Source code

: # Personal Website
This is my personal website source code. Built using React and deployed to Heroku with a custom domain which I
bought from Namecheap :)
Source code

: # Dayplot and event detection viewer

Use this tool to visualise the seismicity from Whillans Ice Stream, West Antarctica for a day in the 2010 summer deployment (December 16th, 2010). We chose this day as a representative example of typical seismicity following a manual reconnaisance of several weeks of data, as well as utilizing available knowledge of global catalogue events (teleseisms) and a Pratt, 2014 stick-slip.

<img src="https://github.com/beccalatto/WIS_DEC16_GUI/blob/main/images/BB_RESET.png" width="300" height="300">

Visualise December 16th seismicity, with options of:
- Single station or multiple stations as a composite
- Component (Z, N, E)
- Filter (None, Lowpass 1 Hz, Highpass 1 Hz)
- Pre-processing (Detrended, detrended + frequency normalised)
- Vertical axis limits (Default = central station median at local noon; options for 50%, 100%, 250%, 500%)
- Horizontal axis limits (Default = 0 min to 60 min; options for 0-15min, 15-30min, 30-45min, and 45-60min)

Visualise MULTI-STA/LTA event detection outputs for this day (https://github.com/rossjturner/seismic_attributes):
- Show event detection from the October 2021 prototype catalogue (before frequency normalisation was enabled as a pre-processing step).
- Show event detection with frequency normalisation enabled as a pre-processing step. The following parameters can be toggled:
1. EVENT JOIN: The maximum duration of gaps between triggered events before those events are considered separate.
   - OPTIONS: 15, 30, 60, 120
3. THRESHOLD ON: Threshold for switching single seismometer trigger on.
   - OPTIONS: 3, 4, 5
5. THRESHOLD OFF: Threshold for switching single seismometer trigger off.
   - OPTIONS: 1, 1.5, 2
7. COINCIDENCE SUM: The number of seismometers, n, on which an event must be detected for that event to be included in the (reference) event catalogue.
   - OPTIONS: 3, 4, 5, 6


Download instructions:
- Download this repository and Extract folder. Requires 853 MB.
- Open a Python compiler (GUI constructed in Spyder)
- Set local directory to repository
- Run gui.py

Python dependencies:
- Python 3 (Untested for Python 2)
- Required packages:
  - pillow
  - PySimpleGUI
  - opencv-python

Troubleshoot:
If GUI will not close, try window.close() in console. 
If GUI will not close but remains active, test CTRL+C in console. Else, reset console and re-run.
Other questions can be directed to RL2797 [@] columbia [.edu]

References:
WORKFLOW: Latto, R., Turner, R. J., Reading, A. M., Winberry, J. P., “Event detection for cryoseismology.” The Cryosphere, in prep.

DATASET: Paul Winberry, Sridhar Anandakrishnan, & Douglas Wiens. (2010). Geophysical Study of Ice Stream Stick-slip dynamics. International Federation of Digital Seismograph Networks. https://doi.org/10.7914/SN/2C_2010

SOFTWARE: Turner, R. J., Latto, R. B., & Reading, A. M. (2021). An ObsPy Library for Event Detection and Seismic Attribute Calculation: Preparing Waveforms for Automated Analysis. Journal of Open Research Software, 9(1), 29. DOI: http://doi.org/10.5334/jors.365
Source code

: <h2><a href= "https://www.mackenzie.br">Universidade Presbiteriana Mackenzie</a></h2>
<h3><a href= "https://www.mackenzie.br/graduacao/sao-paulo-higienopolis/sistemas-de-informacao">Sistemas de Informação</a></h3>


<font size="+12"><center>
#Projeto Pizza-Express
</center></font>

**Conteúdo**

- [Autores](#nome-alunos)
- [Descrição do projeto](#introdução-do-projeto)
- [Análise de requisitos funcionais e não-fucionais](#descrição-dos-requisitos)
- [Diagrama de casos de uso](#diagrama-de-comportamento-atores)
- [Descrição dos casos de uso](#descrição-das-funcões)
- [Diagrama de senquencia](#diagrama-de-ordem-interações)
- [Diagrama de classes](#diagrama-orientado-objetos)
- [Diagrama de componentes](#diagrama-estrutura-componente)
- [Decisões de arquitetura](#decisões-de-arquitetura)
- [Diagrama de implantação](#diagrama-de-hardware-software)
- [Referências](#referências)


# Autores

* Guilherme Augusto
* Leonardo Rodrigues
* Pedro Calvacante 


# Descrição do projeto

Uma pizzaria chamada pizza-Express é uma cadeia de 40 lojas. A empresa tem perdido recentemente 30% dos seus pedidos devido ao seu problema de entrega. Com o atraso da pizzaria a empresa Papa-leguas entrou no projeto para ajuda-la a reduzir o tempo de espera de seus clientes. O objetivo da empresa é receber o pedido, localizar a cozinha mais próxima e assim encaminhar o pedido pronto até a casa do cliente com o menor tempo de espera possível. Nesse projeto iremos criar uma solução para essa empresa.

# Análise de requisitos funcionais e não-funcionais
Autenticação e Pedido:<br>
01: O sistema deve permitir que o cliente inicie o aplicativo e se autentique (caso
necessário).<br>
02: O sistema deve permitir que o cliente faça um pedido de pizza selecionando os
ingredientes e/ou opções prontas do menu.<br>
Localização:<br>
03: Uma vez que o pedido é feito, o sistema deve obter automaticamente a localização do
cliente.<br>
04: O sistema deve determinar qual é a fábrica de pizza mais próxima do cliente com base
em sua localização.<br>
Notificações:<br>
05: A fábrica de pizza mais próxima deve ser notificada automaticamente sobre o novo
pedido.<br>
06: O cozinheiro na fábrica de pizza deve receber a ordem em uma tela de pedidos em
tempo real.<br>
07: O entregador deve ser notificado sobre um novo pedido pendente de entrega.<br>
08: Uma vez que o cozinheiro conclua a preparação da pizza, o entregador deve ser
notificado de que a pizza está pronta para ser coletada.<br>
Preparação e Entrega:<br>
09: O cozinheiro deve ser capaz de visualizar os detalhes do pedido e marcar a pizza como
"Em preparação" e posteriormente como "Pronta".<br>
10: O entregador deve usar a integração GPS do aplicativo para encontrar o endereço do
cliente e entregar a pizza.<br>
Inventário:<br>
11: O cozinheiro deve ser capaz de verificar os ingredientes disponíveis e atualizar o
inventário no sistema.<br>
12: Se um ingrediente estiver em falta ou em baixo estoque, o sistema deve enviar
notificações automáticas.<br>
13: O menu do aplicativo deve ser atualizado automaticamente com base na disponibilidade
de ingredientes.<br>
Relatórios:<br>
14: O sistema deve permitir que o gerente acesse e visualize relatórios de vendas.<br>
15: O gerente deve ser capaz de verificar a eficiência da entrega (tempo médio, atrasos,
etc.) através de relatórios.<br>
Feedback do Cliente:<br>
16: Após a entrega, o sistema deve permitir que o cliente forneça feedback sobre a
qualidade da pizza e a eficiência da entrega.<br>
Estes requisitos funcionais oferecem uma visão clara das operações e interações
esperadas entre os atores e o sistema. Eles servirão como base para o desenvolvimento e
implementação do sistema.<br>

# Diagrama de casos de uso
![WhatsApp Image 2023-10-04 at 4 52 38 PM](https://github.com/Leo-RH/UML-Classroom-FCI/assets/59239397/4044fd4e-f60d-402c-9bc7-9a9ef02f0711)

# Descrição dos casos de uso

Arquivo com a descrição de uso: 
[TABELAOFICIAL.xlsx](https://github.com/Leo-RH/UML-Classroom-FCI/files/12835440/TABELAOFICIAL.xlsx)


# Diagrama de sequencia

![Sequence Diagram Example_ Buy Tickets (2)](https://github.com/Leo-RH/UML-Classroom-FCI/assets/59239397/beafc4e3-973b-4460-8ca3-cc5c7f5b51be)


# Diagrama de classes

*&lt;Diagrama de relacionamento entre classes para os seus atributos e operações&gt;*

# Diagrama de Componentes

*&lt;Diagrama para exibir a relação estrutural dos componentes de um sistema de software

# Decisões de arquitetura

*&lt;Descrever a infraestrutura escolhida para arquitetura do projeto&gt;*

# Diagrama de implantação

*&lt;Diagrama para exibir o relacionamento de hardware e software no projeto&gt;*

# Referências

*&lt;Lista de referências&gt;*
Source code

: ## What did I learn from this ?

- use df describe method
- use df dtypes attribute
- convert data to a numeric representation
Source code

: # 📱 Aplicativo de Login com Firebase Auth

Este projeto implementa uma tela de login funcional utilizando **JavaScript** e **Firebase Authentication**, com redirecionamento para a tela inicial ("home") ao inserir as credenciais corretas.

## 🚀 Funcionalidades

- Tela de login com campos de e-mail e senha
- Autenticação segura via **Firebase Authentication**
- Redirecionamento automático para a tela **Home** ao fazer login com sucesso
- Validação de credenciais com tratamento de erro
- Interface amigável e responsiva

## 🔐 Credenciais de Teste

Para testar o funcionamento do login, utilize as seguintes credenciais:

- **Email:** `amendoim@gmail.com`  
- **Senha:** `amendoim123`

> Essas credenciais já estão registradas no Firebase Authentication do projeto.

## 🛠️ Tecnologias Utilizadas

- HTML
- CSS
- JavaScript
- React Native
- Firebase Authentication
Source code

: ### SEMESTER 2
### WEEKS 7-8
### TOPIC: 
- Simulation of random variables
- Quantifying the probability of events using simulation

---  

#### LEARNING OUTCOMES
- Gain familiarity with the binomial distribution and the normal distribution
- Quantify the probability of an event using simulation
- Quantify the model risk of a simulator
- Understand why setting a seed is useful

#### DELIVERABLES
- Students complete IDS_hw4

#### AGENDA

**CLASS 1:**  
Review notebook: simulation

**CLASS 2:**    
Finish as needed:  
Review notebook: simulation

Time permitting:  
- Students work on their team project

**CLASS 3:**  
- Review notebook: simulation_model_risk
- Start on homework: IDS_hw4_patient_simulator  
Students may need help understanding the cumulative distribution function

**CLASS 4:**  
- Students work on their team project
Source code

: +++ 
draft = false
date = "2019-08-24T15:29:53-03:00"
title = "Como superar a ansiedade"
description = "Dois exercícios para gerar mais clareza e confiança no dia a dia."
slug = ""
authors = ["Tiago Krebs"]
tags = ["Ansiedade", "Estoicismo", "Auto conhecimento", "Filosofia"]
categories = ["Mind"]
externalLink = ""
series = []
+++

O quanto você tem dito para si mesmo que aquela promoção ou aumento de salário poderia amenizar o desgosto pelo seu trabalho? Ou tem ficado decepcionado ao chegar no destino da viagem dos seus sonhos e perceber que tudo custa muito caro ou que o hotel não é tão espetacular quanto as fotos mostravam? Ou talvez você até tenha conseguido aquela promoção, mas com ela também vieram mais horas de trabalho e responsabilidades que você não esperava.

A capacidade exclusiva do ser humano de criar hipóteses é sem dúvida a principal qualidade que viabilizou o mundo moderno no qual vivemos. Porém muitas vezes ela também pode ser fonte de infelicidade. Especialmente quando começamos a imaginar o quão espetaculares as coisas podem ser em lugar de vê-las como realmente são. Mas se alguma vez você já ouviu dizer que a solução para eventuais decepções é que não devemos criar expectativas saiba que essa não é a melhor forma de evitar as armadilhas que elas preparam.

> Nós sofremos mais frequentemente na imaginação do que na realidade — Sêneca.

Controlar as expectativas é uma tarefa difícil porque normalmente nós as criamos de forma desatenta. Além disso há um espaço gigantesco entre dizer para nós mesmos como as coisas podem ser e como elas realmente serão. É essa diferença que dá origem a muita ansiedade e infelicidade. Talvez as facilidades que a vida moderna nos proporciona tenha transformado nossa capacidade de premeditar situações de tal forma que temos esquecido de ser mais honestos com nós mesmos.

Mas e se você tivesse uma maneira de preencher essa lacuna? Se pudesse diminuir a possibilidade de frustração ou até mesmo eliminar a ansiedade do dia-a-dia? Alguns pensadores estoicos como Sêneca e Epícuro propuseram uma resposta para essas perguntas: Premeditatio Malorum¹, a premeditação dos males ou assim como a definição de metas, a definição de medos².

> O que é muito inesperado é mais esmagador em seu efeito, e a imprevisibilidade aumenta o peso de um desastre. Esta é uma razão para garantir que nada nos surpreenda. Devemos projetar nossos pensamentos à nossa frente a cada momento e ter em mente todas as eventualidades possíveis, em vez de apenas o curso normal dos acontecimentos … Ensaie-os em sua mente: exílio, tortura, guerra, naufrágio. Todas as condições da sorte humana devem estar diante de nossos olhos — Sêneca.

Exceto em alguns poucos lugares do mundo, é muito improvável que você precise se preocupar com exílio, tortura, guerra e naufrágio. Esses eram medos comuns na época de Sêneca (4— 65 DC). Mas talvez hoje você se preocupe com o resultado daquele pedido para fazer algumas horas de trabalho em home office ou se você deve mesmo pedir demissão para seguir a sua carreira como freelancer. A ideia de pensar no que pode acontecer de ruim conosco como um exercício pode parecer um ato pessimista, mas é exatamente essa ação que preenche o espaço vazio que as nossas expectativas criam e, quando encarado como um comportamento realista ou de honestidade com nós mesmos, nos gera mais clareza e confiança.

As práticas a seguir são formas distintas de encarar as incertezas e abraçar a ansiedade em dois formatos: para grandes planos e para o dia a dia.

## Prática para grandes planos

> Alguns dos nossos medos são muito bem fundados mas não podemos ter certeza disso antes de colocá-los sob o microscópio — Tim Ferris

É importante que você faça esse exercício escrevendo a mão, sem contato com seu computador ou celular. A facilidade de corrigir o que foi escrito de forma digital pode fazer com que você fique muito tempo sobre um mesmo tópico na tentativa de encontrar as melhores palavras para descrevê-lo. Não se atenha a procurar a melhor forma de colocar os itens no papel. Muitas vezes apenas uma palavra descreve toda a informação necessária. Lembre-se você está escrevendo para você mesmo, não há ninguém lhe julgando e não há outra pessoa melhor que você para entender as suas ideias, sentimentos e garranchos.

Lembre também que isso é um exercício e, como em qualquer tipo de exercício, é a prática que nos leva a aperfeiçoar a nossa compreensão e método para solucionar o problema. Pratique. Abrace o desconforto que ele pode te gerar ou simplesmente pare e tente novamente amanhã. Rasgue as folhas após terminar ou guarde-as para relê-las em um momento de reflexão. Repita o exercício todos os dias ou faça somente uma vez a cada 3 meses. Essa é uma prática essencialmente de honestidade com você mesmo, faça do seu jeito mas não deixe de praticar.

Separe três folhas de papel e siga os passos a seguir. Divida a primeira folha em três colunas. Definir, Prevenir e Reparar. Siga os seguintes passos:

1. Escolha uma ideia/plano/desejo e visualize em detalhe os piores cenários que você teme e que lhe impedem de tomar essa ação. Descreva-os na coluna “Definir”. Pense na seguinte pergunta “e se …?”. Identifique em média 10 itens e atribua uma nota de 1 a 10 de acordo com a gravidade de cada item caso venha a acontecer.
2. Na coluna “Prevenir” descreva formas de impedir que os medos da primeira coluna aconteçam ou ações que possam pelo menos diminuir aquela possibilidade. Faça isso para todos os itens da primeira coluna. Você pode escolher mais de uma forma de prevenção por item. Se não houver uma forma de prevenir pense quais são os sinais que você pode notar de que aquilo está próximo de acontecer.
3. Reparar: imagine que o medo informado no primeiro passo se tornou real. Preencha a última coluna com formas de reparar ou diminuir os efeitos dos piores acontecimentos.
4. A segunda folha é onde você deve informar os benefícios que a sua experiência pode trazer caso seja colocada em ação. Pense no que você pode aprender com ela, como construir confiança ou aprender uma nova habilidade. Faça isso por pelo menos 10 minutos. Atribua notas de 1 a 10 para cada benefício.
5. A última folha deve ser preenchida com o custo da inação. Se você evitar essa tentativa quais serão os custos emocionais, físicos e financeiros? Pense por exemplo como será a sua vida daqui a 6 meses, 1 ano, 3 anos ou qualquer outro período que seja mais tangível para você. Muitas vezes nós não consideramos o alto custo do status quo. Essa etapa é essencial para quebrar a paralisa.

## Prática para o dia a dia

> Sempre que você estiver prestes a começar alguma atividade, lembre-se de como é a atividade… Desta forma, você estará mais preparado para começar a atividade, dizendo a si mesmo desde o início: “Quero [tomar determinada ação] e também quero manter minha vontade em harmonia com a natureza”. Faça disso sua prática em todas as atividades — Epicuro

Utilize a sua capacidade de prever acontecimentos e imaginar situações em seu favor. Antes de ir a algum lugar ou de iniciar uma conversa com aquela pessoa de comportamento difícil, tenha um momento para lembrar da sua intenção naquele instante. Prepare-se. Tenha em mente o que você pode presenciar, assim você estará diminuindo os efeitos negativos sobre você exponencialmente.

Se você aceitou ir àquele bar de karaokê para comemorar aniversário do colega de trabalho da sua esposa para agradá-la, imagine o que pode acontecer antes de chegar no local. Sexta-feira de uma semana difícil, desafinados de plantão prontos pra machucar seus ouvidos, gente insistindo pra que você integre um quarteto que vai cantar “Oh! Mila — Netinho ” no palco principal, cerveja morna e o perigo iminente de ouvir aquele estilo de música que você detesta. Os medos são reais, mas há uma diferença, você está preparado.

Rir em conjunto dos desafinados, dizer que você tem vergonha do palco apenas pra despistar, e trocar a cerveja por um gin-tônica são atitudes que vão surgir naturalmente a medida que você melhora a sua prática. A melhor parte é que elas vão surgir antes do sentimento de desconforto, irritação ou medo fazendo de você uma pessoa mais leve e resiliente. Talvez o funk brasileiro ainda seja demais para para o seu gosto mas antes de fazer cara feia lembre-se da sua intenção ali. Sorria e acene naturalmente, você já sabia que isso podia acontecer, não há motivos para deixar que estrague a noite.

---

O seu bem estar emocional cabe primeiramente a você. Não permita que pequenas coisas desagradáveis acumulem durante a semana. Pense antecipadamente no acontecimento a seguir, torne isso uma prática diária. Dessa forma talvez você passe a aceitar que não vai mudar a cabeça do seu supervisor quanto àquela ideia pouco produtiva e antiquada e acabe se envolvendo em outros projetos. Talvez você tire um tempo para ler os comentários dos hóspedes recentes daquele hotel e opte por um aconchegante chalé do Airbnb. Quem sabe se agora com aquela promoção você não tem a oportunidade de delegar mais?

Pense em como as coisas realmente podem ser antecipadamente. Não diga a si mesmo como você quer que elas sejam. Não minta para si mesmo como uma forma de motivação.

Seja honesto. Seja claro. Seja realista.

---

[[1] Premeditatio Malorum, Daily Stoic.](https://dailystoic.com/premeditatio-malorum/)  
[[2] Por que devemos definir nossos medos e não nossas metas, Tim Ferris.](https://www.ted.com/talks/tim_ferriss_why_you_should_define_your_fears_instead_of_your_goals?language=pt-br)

********************

Above are the records; from them, give again exactly the lines from the one containing "08: Uma vez" through the one containing "# Diagrama de sequencia", both included.

| Solution to the problem |
08: Uma vez que o cozinheiro conclua a preparação da pizza, o entregador deve ser
notificado de que a pizza está pronta para ser coletada.<br>
Preparação e Entrega:<br>
09: O cozinheiro deve ser capaz de visualizar os detalhes do pedido e marcar a pizza como
"Em preparação" e posteriormente como "Pronta".<br>
10: O entregador deve usar a integração GPS do aplicativo para encontrar o endereço do
cliente e entregar a pizza.<br>
Inventário:<br>
11: O cozinheiro deve ser capaz de verificar os ingredientes disponíveis e atualizar o
inventário no sistema.<br>
12: Se um ingrediente estiver em falta ou em baixo estoque, o sistema deve enviar
notificações automáticas.<br>
13: O menu do aplicativo deve ser atualizado automaticamente com base na disponibilidade
de ingredientes.<br>
Relatórios:<br>
14: O sistema deve permitir que o gerente acesse e visualize relatórios de vendas.<br>
15: O gerente deve ser capaz de verificar a eficiência da entrega (tempo médio, atrasos,
etc.) através de relatórios.<br>
Feedback do Cliente:<br>
16: Após a entrega, o sistema deve permitir que o cliente forneça feedback sobre a
qualidade da pizza e a eficiência da entrega.<br>
Estes requisitos funcionais oferecem uma visão clara das operações e interações
esperadas entre os atores e o sistema. Eles servirão como base para o desenvolvimento e
implementação do sistema.<br>

# Diagrama de casos de uso
![WhatsApp Image 2023-10-04 at 4 52 38 PM](https://github.com/Leo-RH/UML-Classroom-FCI/assets/59239397/4044fd4e-f60d-402c-9bc7-9a9ef02f0711)

# Descrição dos casos de uso

Arquivo com a descrição de uso: 
[TABELAOFICIAL.xlsx](https://github.com/Leo-RH/UML-Classroom-FCI/files/12835440/TABELAOFICIAL.xlsx)


# Diagrama de sequencia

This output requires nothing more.